## [What you are asked to do]
Whenever a line of the records below contains the word "Análise", copy that line.

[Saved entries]
____

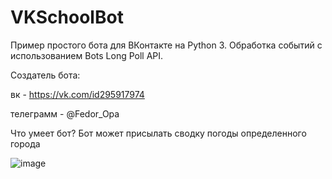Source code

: # VKSchoolBot

Пример простого бота для ВКонтакте на Python 3. Обработка событий с использованием Bots Long Poll API.

Создатель бота: 

вк - https://vk.com/id295917974

телеграмм - @Fedor_Opa

Что умеет бот?
Бот может присылать сводку погоды определенного города

![image](https://user-images.githubusercontent.com/81264432/112483209-dea01080-8d89-11eb-834e-50f2a9502196.png)

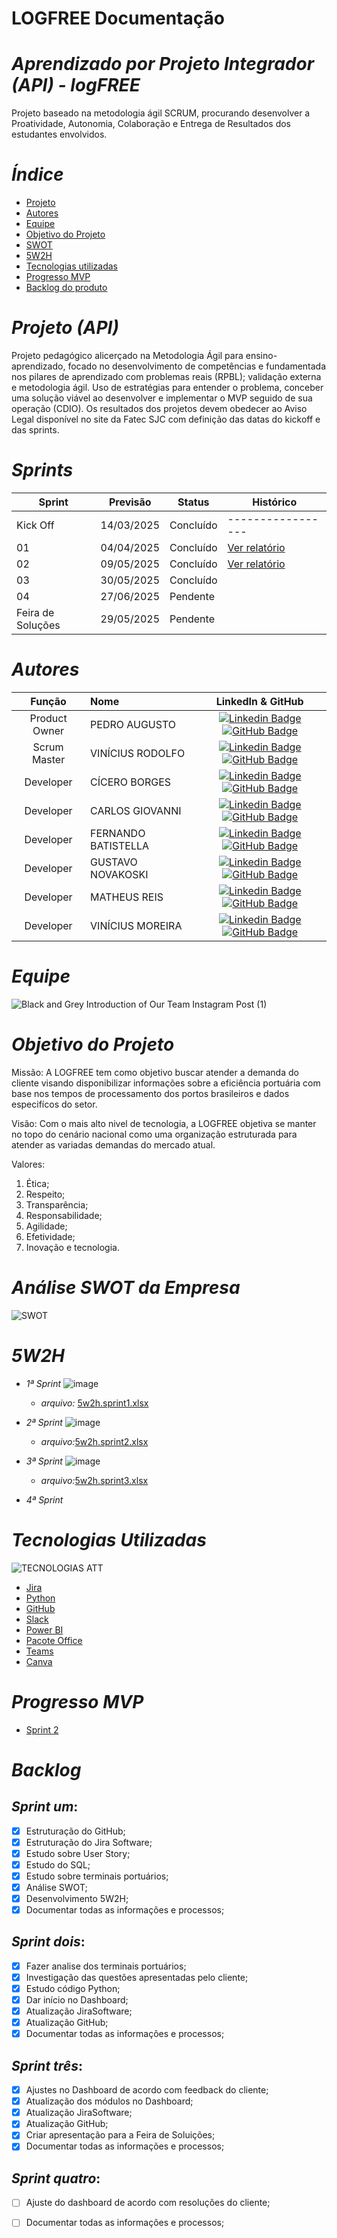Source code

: # LOGFREE Documentação

# *Aprendizado por Projeto Integrador (API) - logFREE*

Projeto baseado na metodologia ágil SCRUM, procurando desenvolver a Proatividade, Autonomia, Colaboração e Entrega de Resultados dos estudantes envolvidos.

# _Índice_

* [Projeto](#projeto (API))
* [Autores](#autores)
* [Equipe](#equipe)
* [Objetivo do Projeto](#objetivo-do-projeto)
* [SWOT](#Análise-SWOT-da-Empresa)
* [5W2H](#5W2H)
* [Tecnologias utilizadas](#tecnologias-utilizadas)
* [Progresso MVP](#Progresso-MVP)
* [Backlog do produto](#Backlog)

# _Projeto (API)_
Projeto pedagógico alicerçado na Metodologia Ágil para ensino-aprendizado, focado no desenvolvimento de competências e fundamentada nos pilares de aprendizado com problemas reais (RPBL); validação externa e metodologia ágil.
Uso de estratégias para entender o problema, conceber uma solução viável ao desenvolver e implementar o MVP seguido de sua operação (CDIO).
Os resultados dos projetos devem obedecer ao Aviso Legal disponível no site da Fatec SJC com definição das datas do kickoff e das sprints.

# _Sprints_
Sprint | Previsão | Status| Histórico|
|------|--------|------|--------|
|Kick Off | 14/03/2025 | Concluído |-----------------| 
|01| 04/04/2025| Concluído |[Ver relatório](https://github.com/user-attachments/files/19611151/RELATORIO.SPRINT.1.LOGFREE.1.pdf)|
|02| 09/05/2025| Concluído |[Ver relatório](https://github.com/user-attachments/files/20125480/relatorio.sprint.2.pdf)|
|03| 30/05/2025 | Concluído ||
|04| 27/06/2025 | Pendente ||
|Feira de Soluções|29/05/2025 | Pendente ||

# _Autores_
|    Função     | Nome                                  |                                                                                                                                                      LinkedIn & GitHub                                                                                                                                                     
| :-----------: | :------------------------------------ | :-------------------------------------------------------------------------------------------------------------------------------------------------------------------------------------------------------------------------------------------------------------------------------------------------------------------------: |
| Product Owner |   PEDRO AUGUSTO              |          [![Linkedin Badge](https://img.shields.io/badge/Linkedin-blue?style=flat-square&logo=Linkedin&logoColor=white)](https://www.linkedin.com/in/pedro-augusto-97078b287/)  [![GitHub Badge](https://img.shields.io/badge/GitHub-111217?style=flat-square&logo=github&logoColor=white)](https://github.com/CiceroAborges)        |
| Scrum Master  | VINÍCIUS RODOLFO       |           [![Linkedin Badge](https://img.shields.io/badge/Linkedin-blue?style=flat-square&logo=Linkedin&logoColor=white)](https://www.linkedin.com/in/vin%C3%ADcius-rodolfo) [![GitHub Badge](https://img.shields.io/badge/GitHub-111217?style=flat-square&logo=github&logoColor=white)](https://github.com/ViniciusRSS)
| Developer   | CÍCERO BORGES        |              [![Linkedin Badge](https://img.shields.io/badge/Linkedin-blue?style=flat-square&logo=Linkedin&logoColor=white)](https://www.linkedin.com/in/c%C3%ADcero-borges-04953a24a/) [![GitHub Badge](https://img.shields.io/badge/GitHub-111217?style=flat-square&logo=github&logoColor=white)](https://github.com/CiceroAborges)
| Developer   | CARLOS GIOVANNI         |          [![Linkedin Badge](https://img.shields.io/badge/Linkedin-blue?style=flat-square&logo=Linkedin&logoColor=white)](https://www.linkedin.com/in/carlos-giovanni-2693601ba/) [![GitHub Badge](https://img.shields.io/badge/GitHub-111217?style=flat-square&logo=github&logoColor=white)](https://github.com/CarlosGiovanni)
| Developer   | FERNANDO BATISTELLA         |      [![Linkedin Badge](https://img.shields.io/badge/Linkedin-blue?style=flat-square&logo=Linkedin&logoColor=white)](https://www.linkedin.com/in/fernando-batistella-519167288?trk=contact-info) [![GitHub Badge](https://img.shields.io/badge/GitHub-111217?style=flat-square&logo=github&logoColor=white)](https://github.com/GustavoNovakoski)               |
|  Developer   | GUSTAVO NOVAKOSKI     |           [![Linkedin Badge](https://img.shields.io/badge/Linkedin-blue?style=flat-square&logo=Linkedin&logoColor=white)](https://www.linkedin.com/in/gustavo-novakoski-759839252) [![GitHub Badge](https://img.shields.io/badge/GitHub-111217?style=flat-square&logo=github&logoColor=white)](https://github.com/GustavoNovakoski)
|  Developer   | MATHEUS REIS |       [![Linkedin Badge](https://img.shields.io/badge/Linkedin-blue?style=flat-square&logo=Linkedin&logoColor=white)](https://www.linkedin.com/in/matheus-reis-82b571161) [![GitHub Badge](https://img.shields.io/badge/GitHub-111217?style=flat-square&logo=github&logoColor=white)](https://github.com/matheus2208)     |
|  Developer   | VINÍCIUS MOREIRA      |           [![Linkedin Badge](https://img.shields.io/badge/Linkedin-blue?style=flat-square&logo=Linkedin&logoColor=white)](https://www.linkedin.com/in/vinicius-moreira-de-sousa-146359287/) [![GitHub Badge](https://img.shields.io/badge/GitHub-111217?style=flat-square&logo=github&logoColor=white)](https://github.com/ViniciusMoreira)

# *Equipe*

![Black and Grey Introduction of Our Team Instagram Post (1)](https://github.com/user-attachments/assets/3cf06118-05e1-499b-a2ac-b8a36dc4e857)

# _Objetivo do Projeto_
Missão: A LOGFREE tem como objetivo buscar atender a demanda do cliente visando disponibilizar informações sobre a eficiência portuária com base nos tempos de processamento dos portos brasileiros e dados especifícos do setor.

Visão: Com o mais alto nivel de tecnologia, a LOGFREE objetiva se manter no topo do cenário nacional como uma organização estruturada para atender as variadas demandas do mercado atual.

Valores: 
1. Ética;
2. Respeito;
3. Transparência;
4. Responsabilidade;
5. Agilidade;
6. Efetividade;
7. Inovação e tecnologia.

# *Análise SWOT da Empresa*


![SWOT](https://github.com/user-attachments/assets/1f5e7a8b-f076-448e-994f-fbca5b04ea29)



# *5W2H*

- *1ª Sprint*
 ![image](https://github.com/user-attachments/assets/40d6047a-2495-416d-bc65-c89661a5f66a)
  - *arquivo:* [5w2h.sprint1.xlsx](https://github.com/user-attachments/files/19595902/5w2h.sprint1.1.xlsx)
  
- *2ª Sprint*
 ![image](https://github.com/user-attachments/assets/2c100310-d848-405c-8e5b-ecda85532be0)
  - *arquivo:*[5w2h.sprint2.xlsx](https://github.com/user-attachments/files/20125875/5w2h.sprint1.1.1.xlsx)

- *3ª Sprint*
 ![image](https://github.com/user-attachments/assets/c96ba228-4ff8-4b94-a8bf-f4a8fa9d59ea)
  - *arquivo:*[5w2h.sprint3.xlsx](https://github.com/user-attachments/files/20527738/5w2h.sprint3.xlsx)

- *4ª Sprint*

# *Tecnologias Utilizadas*
![TECNOLOGIAS ATT](https://github.com/user-attachments/assets/2e09e388-c429-448d-b38e-4daba5e6fcb2)


- [Jira](https://id.atlassian.com/)
- [Python](https://www.python.org/)
- [GitHub](https://github.com/)
- [Slack](https://slack.com/intl/pt-br)
- [Power BI](https://app.powerbi.com/)
- [Pacote Office](https://www.microsoft.com/)
- [Teams](https://teams.microsoft.com/)
- [Canva](https://www.canva.com/pt_br/)

# *Progresso MVP*
- [Sprint 2](https://github.com/user-attachments/files/20125713/API-4o-Semestre.pptx.pptx)


# *Backlog*
## *Sprint um*:
- [x] Estruturação do GitHub;
- [x] Estruturação do Jira Software;
- [x] Estudo sobre User Story;
- [x] Estudo do SQL;
- [x] Estudo sobre terminais portuários;
- [x] Análise SWOT;
- [x] Desenvolvimento 5W2H; 
- [x] Documentar todas as informações e processos;
     
## *Sprint dois*:
- [x] Fazer analise dos terminais portuários;
- [x] Investigação das questões apresentadas pelo cliente;
- [x] Estudo código Python;
- [x] Dar início no Dashboard;
- [x] Atualização JiraSoftware;
- [x] Atualização GitHub;
- [x] Documentar todas as informações e processos;

## *Sprint três*:
- [x] Ajustes no Dashboard de acordo com feedback do cliente;
- [x] Atualização dos módulos no Dashboard;
- [x] Atualização JiraSoftware;
- [x] Atualização GitHub;
- [x] Criar apresentação para a Feira de Soluições;
- [x] Documentar todas as informações e processos;

## *Sprint quatro*:
- [ ] Ajuste do dashboard de acordo com resoluções do cliente;
- [ ] Documentar todas as informações e processos;


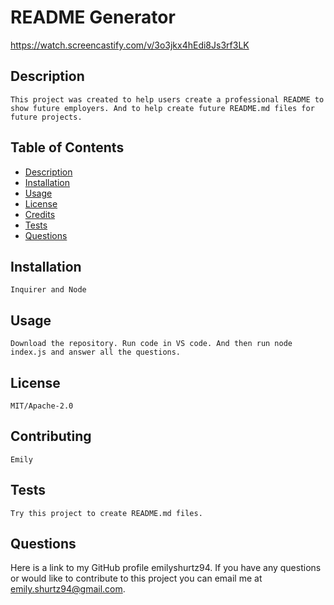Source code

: # README Generator
https://watch.screencastify.com/v/3o3jkx4hEdi8Js3rf3LK

## Description
    This project was created to help users create a professional README to show future employers. And to help create future README.md files for future projects.

## Table of Contents

- [Description](#description) 
- [Installation](#installation)
- [Usage](#usage)
- [License](#license)
- [Credits](#credits)
- [Tests](#tests)
- [Questions](#questions)


## Installation
    Inquirer and Node

## Usage
    Download the repository. Run code in VS code. And then run node index.js and answer all the questions.

## License
    MIT/Apache-2.0

## Contributing
    Emily

## Tests
    Try this project to create README.md files.

## Questions

Here is a link to my GitHub profile emilyshurtz94.
If you have any questions or would like to contribute to this  project you can email me at emily.shurtz94@gmail.com.
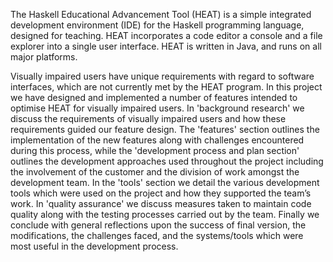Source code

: The Haskell Educational Advancement Tool (HEAT) is a simple integrated development environment (IDE) for the Haskell programming language, designed for teaching. HEAT incorporates a code editor a console and a file explorer into a single user interface. HEAT is written in Java, and runs on all major platforms.

Visually impaired users have unique requirements with regard to software interfaces, which are not currently met by the HEAT program.  In this project we have designed and implemented a number of features intended to optimise HEAT for visually impaired users. In 'background research' we discuss the requirements of visually impaired users and how these requirements guided our feature design. The 'features' section outlines the implementation of the new features along with challenges encountered during this process, while the 'development process and plan section' outlines the development approaches used throughout the project including the involvement of the customer and the division of work amongst the development team. In the 'tools' section we detail the various development tools which were used on the project and how they supported the team’s work. In 'quality assurance' we discuss measures taken to maintain code quality along with the testing processes carried out by the team. Finally we conclude with general reflections upon the success of final version, the modifications, the challenges faced, and the systems/tools which were most useful in the development process. 
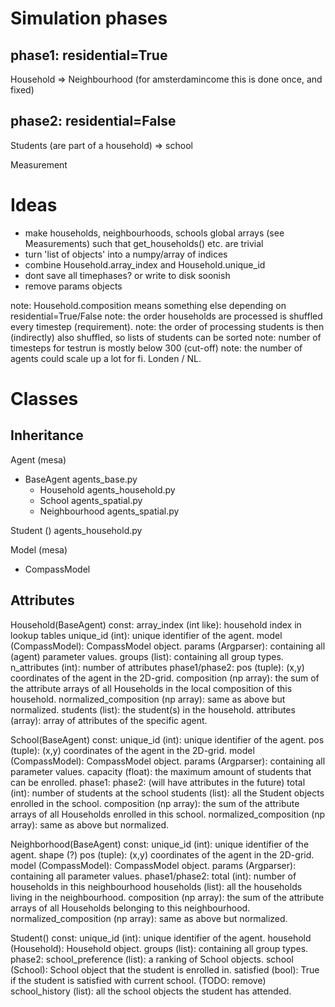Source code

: 
# Simulation phases 

## phase1: residential=True
Household => Neighbourhood (for amsterdamincome this is done once, and fixed)

## phase2: residential=False
Students (are part of a household) => school


Measurement

# Ideas

 * make households, neighbourhoods, schools global arrays (see Measurements) such that get_households() etc. are trivial
 * turn 'list of objects' into a numpy/array of indices
 * combine Household.array_index and Household.unique_id
 * dont save all timephases? or write to disk soonish
 * remove params objects

note: Household.composition means something else depending on residential=True/False
note: the order households are processed is shuffled every timestep (requirement).
note: the order of processing students is then (indirectly) also shuffled, so lists of students can be sorted
note: number of timesteps for testrun is mostly below 300 (cut-off)
note: the number of agents could scale up a lot for fi. Londen / NL.


# Classes

## Inheritance

Agent (mesa)
 - BaseAgent agents_base.py
   - Household agents_household.py
   - School agents_spatial.py
   - Neighbourhood agents_spatial.py

Student () agents_household.py

Model (mesa)
  - CompassModel

## Attributes

Household(BaseAgent)
  const:
      array_index (int like): household index in lookup tables
      unique_id (int): unique identifier of the agent.
      model (CompassModel): CompassModel object.
      params (Argparser): containing all (agent) parameter values.
      groups (list): containing all group types.
      n_attributes (int): number of attributes
  phase1/phase2:
      pos (tuple): (x,y) coordinates of the agent in the 2D-grid.
      composition (np array): the sum of the attribute arrays of all Households in the local composition of this household.
      normalized_composition (np array): same as above but normalized.
      students (list): the student(s) in the household.
      attributes (array): array of attributes of the specific agent.

School(BaseAgent)
  const:
      unique_id (int): unique identifier of the agent.
      pos (tuple): (x,y) coordinates of the agent in the 2D-grid.
      model (CompassModel): CompassModel object.
      params (Argparser): containing all parameter values.
      capacity (float): the maximum amount of students that can be enrolled.
  phase1:
  phase2:
      (will have attributes in the future)
      total (int): number of students at the school
      students (list): all the Student objects enrolled in the school.
      composition (np array): the sum of the attribute arrays of all Households enrolled in this school.
      normalized_composition (np array): same as above but normalized.


Neighborhood(BaseAgent)
  const:
      unique_id (int): unique identifier of the agent.
      shape (?)
      pos (tuple): (x,y) coordinates of the agent in the 2D-grid.
      model (CompassModel): CompassModel object.
      params (Argparser): containing all parameter values.
  phase1/phase2:
      total (int): number of households in this neighbourhood
      households (list): all the households living in the neighbourhood.
      composition (np array): the sum of the attribute arrays of all Households belonging to this neighbourhood.
      normalized_composition (np array): same as above but normalized.


Student()
  const:
      unique_id (int): unique identifier of the agent.
      household (Household): Household object.
      groups (list): containing all group types.
  phase2:
      school_preference (list): a ranking of School objects.
      school (School): School object that the student is enrolled in.
      satisfied (bool): True if the student is satisfied with current school. (TODO: remove)
      school_history (list): all the school objects the student has attended.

____

## [Answer for this exercise]
* [SWOT](#Análise-SWOT-da-Empresa)
# *Análise SWOT da Empresa*
- [x] Análise SWOT;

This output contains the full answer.